Chennai Super Kings
- Coach: Stephen Fleming
- Captain: Mahendra Singh Dhoni
- Runners-up
- CLT20: Qualified
- Most runs: Mike Hussey (732)
- Most wickets: Dwayne Bravo (32)
- Most catches: Dwayne Bravo (12)
- Most wicket-keeping dismissals: MS Dhoni (12)

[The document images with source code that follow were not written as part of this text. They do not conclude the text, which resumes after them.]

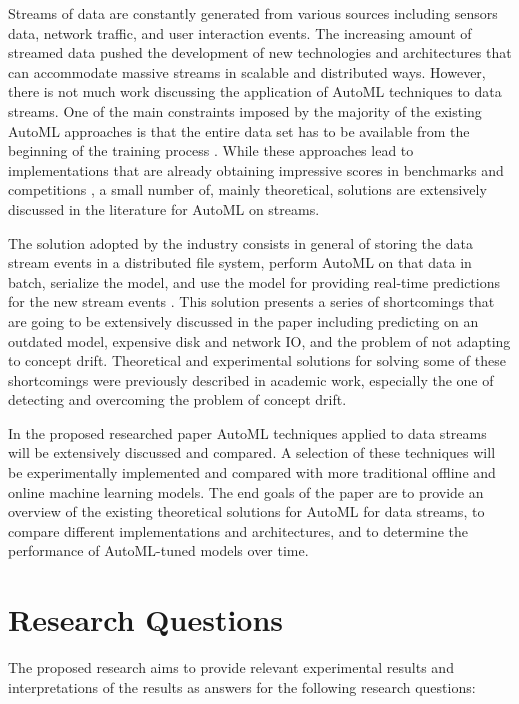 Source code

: \documentclass{sig-alternate-br}
\begin{document}
Streams of data are constantly generated from various sources including sensors data, network traffic, and user interaction events. The increasing amount of streamed data pushed the development of new technologies and architectures that can accommodate massive streams in scalable and distributed ways. However, there is not much work discussing the application of AutoML techniques to data streams. One of the main constraints imposed by the majority of the existing AutoML approaches is that the entire data set has to be available from the beginning of the training process \cite{quanming2018taking, truong2019towards}. While these approaches lead to implementations that are already obtaining impressive scores in benchmarks and competitions \cite{gijsbers2019open}, a small number of, mainly theoretical, solutions are extensively discussed in the literature \cite{rossi2014metastream, rossi2017guidance, van2014algorithm} for AutoML on streams.

The solution adopted by the industry consists in general of storing the data stream events in a distributed file system, perform AutoML on that data in batch, serialize the model, and use the model for providing real-time predictions for the new stream events \cite{uber2017michelangelo}. This solution presents a series of shortcomings that are going to be extensively discussed in the paper including predicting on an outdated model, expensive disk and network IO, and the problem of not adapting to concept drift. Theoretical and experimental solutions for solving some of these shortcomings were previously described in academic work, especially the one of detecting \cite{pinto2019automatic} and overcoming \cite{madrid2019towards} the problem of concept drift.

In the proposed researched paper AutoML techniques applied to data streams will be extensively discussed and compared. A selection of these techniques will be experimentally implemented and compared with more traditional offline and online machine learning models. The end goals of the paper are to provide an overview of the existing theoretical solutions for AutoML for data streams, to compare different implementations and architectures, and to determine the performance of AutoML-tuned models over time. 

\section{Research Questions}
The proposed research aims to provide relevant experimental results and interpretations of the results as answers for the following research questions: 
\end{document}
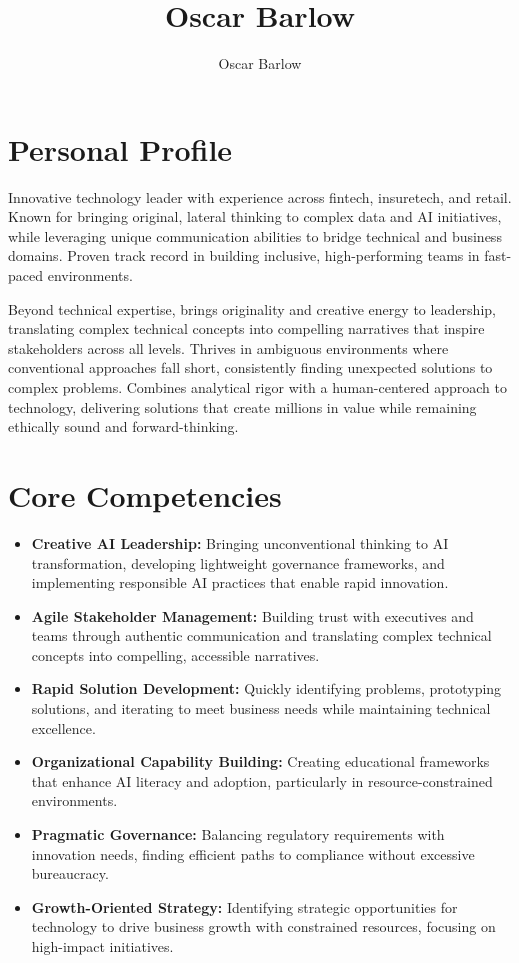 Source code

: \documentclass[a4paper]{scrartcl}
\author{Oscar Barlow}
\title{Oscar Barlow}
\date{}
\begin{document}
\maketitle

\section*{Personal Profile}
 { %
  \setlength{\parskip}{6pt plus 2pt minus 1pt}
  Innovative technology leader with experience across fintech, insuretech, and retail. Known for bringing original, lateral thinking to complex data and AI initiatives, while leveraging unique communication abilities to bridge technical and business domains. Proven track record in building inclusive, high-performing teams in fast-paced environments.

  Beyond technical expertise, brings originality and creative energy to leadership, translating complex technical concepts into compelling narratives that inspire stakeholders across all levels. Thrives in ambiguous environments where conventional approaches fall short, consistently finding unexpected solutions to complex problems. Combines analytical rigor with a human-centered approach to technology, delivering solutions that create millions in value while remaining ethically sound and forward-thinking.
 } %

\section*{Core Competencies}
\begin{itemize}
	\item \textbf{Creative AI Leadership:} Bringing unconventional thinking to AI transformation, developing lightweight governance frameworks, and implementing responsible AI practices that enable rapid innovation.
	\item \textbf{Agile Stakeholder Management:} Building trust with executives and teams through authentic communication and translating complex technical concepts into compelling, accessible narratives.
	\item \textbf{Rapid Solution Development:} Quickly identifying problems, prototyping solutions, and iterating to meet business needs while maintaining technical excellence.
	\item \textbf{Organizational Capability Building:} Creating educational frameworks that enhance AI literacy and adoption, particularly in resource-constrained environments.
	\item \textbf{Pragmatic Governance:} Balancing regulatory requirements with innovation needs, finding efficient paths to compliance without excessive bureaucracy.
	\item \textbf{Growth-Oriented Strategy:} Identifying strategic opportunities for technology to drive business growth with constrained resources, focusing on high-impact initiatives.
\end{itemize}
\end{document}
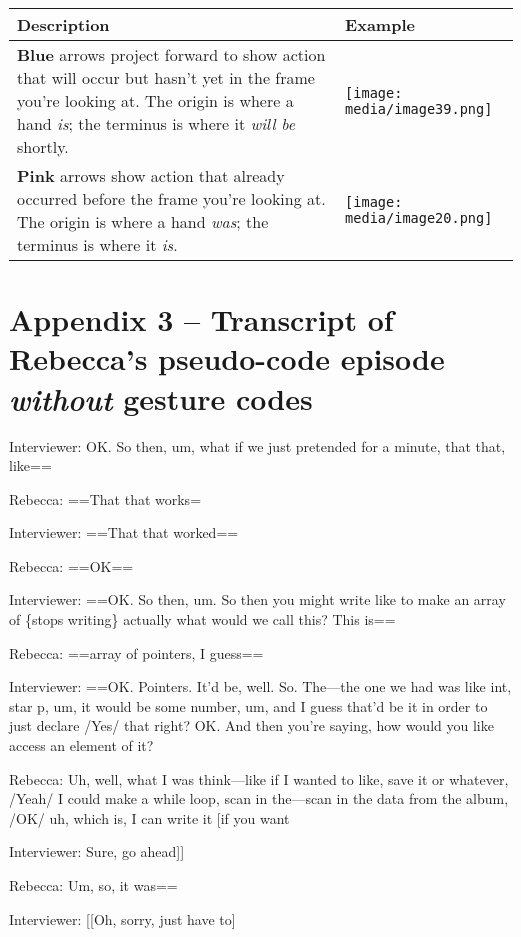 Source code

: \begin{longtable}[]{@{}ll@{}}
\toprule
\textbf{Description} & \textbf{Example}\tabularnewline
\midrule
\endhead
\textbf{Blue} arrows project forward to show action that will occur but
hasn't yet in the frame you're looking at. The origin is where a hand
\emph{is}; the terminus is where it \emph{will be} shortly. &
\texttt{[image: media/image39.png]}\tabularnewline
\textbf{Pink} arrows show action that already occurred before the frame
you're looking at. The origin is where a hand \emph{was}; the terminus
is where it \emph{is}. &
\texttt{[image: media/image20.png]}\tabularnewline
\bottomrule
\end{longtable}

\section{\texorpdfstring{Appendix 3 -- Transcript of Rebecca's
pseudo-code episode \emph{without} gesture
codes}{Appendix 3 -- Transcript of Rebecca's pseudo-code episode without gesture codes}}\label{appendix-3-transcript-of-rebeccas-pseudo-code-episode-without-gesture-codes}

Interviewer: OK. So then, um, what if we just pretended for a minute,
that that, like==

Rebecca: ==That that works=

Interviewer: ==That that worked==

Rebecca: ==OK==

Interviewer: ==OK. So then, um. So then you might write like to make an
array of \{stops writing\} actually what would we call this? This is==

Rebecca: ==array of pointers, I guess==

Interviewer: ==OK. Pointers. It'd be, well. So. The---the one we had was
like int, star p, um, it would be some number, um, and I guess that'd be
it in order to just declare /Yes/ that right? OK. And then you're
saying, how would you like access an element of it?

Rebecca: Uh, well, what I was think---like if I wanted to like, save it
or whatever, /Yeah/ I could make a while loop, scan in the---scan in the
data from the album, /OK/ uh, which is, I can write it {[}if you want

Interviewer: Sure, go ahead{]}{]}

Rebecca: Um, so, it was==

Interviewer: {[}{[}Oh, sorry, just have to{]}

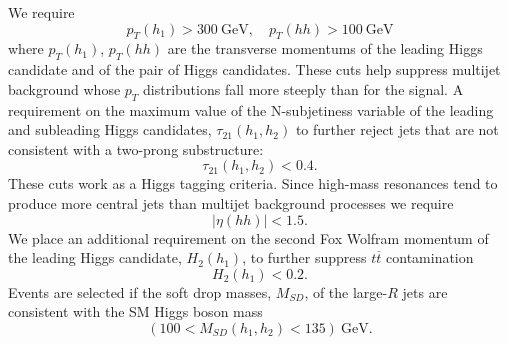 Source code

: We require
\begin{equation}
	p_T(h_1)>300~\text{GeV}, \quad p_T(hh)>100 ~\text{GeV}
\end{equation}
where $p_T(h_1)$, $p_T(hh)$ are the transverse momentums of the leading Higgs candidate and of the pair of Higgs candidates.
These cuts help suppress multijet background whose $p_T$ distributions fall more steeply than for the signal. A requirement on the maximum value of the N-subjetiness variable of the leading and subleading Higgs candidates, $\tau_{21}(h_1,h_2)$ to further reject jets that are not consistent with a two-prong substructure:
\begin{equation}
	\tau_{21}(h_1,h_2)<0.4.
\end{equation}
These cuts work as a Higgs tagging criteria.
Since high-mass resonances tend to produce more central jets than multijet background processes we require
\begin{equation}
	|\eta(hh)|<1.5.
\end{equation}
We place an additional requirement on the second Fox Wolfram momentum of the leading Higgs candidate, $H_2(h_1)$, to further suppress $t\overline{t}$ contamination
\begin{equation}
	H_2(h_1)<0.2.
\end{equation}
Events are selected if the soft drop masses, $M_{SD}$, of the large-$R$ jets are consistent with the SM Higgs boson mass
\begin{equation}
	(100<M_{SD}(h_1,h_2)<135) ~\text{GeV}.
\end{equation}

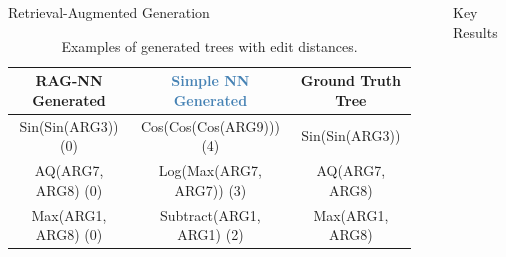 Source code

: \documentclass[final]{beamer}
\newcommand{\hlpurple}[1]{\textcolor{deepplum}{#1}}
\newcommand{\hlsteel}[1]{\textcolor{steelblue}{#1}}
\newlength{\sepwid}
\newlength{\onecolwid}
\begin{document}
\begin{frame}[t]
\begin{columns}[t]
\begin{column}{\onecolwid}
\begin{block}{Retrieval-Augmented Generation}
                    \begin{table}
                        \centering
                        \caption{Examples of generated trees with edit distances.}
                        \small
                        \begin{tabular}{ccc}
                            \toprule
                            \textbf{\hlpurple{RAG-NN Generated}} & \textbf{\hlsteel{Simple NN Generated}} & \textbf{Ground Truth Tree} \\
                            \midrule
                            Sin(Sin(ARG3)) (0)                   & Cos(Cos(Cos(ARG9))) (4)                & Sin(Sin(ARG3))             \\
                            AQ(ARG7, ARG8) (0)                   & Log(Max(ARG7, ARG7)) (3)               & AQ(ARG7, ARG8)             \\
                            Max(ARG1, ARG8) (0)                  & Subtract(ARG1, ARG1) (2)               & Max(ARG1, ARG8)            \\
                            \bottomrule
                        \end{tabular}
                    \end{table}
                \end{block}

            \end{column} %

            \begin{column}{\sepwid}\end{column} %

            \begin{column}{\onecolwid} %



                \begin{block}{Key Results}

                    \vspace{-5mm}


\end{block}
\end{column}
\end{columns}
\end{frame}
\end{document}
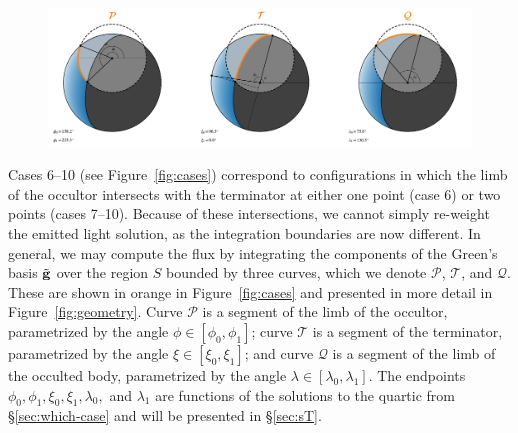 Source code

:\documentclass[modern]{aastex62}
\begin{document}
\begin{figure}[t!]
    \begin{centering}
        \includegraphics[width=\linewidth]{figures/geometry.pdf}
    \end{centering}
\end{figure}

Cases 6--10 (see Figure~\ref{fig:cases}) correspond to configurations in which
the limb of the occultor intersects with the terminator at either one point
(case 6) or two points (cases 7--10). Because of these intersections, we
cannot simply re-weight the emitted light solution, as the integration
boundaries are now different. In general, we may compute the flux by
integrating the components of the Green's basis $\tilde{\mathbf{g}}$
over the region $S$ bounded by three curves, which we denote
$\mathcal{P}$, $\mathcal{T}$, and $\mathcal{Q}$. These are shown in orange
in Figure~\ref{fig:cases} and presented in more detail in
Figure~\ref{fig:geometry}.
Curve $\mathcal{P}$ is a segment of the limb of
the occultor, parametrized by the angle $\phi \in [\phi_0, \phi_1]$;
curve $\mathcal{T}$ is a segment of the terminator,
parametrized by the angle $\xi \in [\xi_0, \xi_1]$;
and curve $\mathcal{Q}$ is a segment of the limb of the occulted body,
parametrized by the angle $\lambda \in [\lambda_0, \lambda_1]$.
The endpoints $\phi_0, \phi_1, \xi_0, \xi_1, \lambda_0,$ and
$\lambda_1$ are functions of the solutions to the quartic from
\S\ref{sec:which-case} and will be presented in \S\ref{sec:sT}.
\end{document}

= 2013 Chennai Super Kings season =

Indian Premier League cricket team season

Chennai Super Kings (CSK) is a franchise cricket team based in Chennai, India, which plays in the Indian Premier League (IPL). They were one of the nine teams that competed in the 2013 Indian Premier League. They were captained for the sixth season in succession by Indian skipper Mahendra Singh Dhoni.

==Background==
By the end of October 2012, all IPL teams were given an opportunity to trim their squad with which CSK retained 16 players of their 2012 squad. They released George Bailey, Doug Bollinger, Joginder Sharma, Suraj Randiv, Yo Mahesh, Abhinav Mukund, Scott Styris, Sudeep Tyagi, K Vasudevadas, G Vignesh from their squad.

==Pre-season player signings==
Before the auction, coach Stephen Fleming hinted that the team is looking to boost the local bowling option and also the pace department. At the auction, the Super Kings did not bid for a single batsman. They picked up five bowlers instead, which Gurunath Meiyappan, who was part of the Super Kings auction side, said was their sole objective.

Dirk Nannes was their first buy, but their most surprising purchase was South Africa's bowling allrounder Chris Morris for $625,000. Soon after getting Morris, the Super Kings went after the Sri Lankan spinner Sachithra Senanayake too, but lost him to Kolkata Knight Riders. Towards the end of the auction they picked up Australian seamer Ben Laughlin, Sri Lankan spinner Akila Dananjaya and the West Indian quick Jason Holder, all at their respective base prices.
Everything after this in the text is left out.